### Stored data
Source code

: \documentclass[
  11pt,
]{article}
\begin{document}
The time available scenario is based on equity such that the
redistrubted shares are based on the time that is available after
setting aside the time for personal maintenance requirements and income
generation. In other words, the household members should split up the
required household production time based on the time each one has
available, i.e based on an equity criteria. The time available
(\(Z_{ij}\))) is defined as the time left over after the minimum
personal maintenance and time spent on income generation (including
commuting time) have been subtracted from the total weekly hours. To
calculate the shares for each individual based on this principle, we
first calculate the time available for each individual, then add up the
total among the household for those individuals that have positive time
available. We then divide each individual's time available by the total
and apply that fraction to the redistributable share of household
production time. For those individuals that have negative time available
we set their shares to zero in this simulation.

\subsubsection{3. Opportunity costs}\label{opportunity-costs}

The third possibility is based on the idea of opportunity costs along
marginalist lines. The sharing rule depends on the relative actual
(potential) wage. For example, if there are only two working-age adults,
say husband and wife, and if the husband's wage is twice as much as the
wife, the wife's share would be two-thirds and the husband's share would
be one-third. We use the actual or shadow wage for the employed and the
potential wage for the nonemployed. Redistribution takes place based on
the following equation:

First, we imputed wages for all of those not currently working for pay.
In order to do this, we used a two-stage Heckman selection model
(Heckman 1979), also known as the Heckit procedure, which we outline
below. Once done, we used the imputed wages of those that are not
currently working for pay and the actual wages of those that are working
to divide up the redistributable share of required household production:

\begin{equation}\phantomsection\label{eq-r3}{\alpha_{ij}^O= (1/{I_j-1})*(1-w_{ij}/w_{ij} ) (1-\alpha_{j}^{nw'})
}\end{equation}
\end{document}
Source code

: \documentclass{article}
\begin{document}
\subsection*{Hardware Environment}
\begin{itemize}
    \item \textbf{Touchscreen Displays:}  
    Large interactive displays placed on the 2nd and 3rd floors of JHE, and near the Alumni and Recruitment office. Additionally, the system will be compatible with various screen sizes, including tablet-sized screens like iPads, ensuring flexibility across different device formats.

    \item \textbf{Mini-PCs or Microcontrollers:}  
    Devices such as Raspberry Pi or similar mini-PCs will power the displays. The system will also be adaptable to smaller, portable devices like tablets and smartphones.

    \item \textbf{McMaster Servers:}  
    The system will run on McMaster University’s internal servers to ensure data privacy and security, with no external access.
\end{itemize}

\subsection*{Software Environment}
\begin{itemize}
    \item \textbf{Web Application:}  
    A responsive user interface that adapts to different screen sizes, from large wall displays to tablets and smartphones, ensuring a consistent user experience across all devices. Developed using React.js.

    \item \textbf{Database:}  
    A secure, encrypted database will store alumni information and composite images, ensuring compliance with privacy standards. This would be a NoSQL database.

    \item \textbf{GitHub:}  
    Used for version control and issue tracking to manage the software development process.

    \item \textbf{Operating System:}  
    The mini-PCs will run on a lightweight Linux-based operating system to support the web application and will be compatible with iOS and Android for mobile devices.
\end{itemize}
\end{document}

### What the exercise asks
List all lines above in which the string "production" appears.

### Solution for this problem
required household production time based on the time each one has
production time. For those individuals that have negative time available
to divide up the redistributable share of required household production:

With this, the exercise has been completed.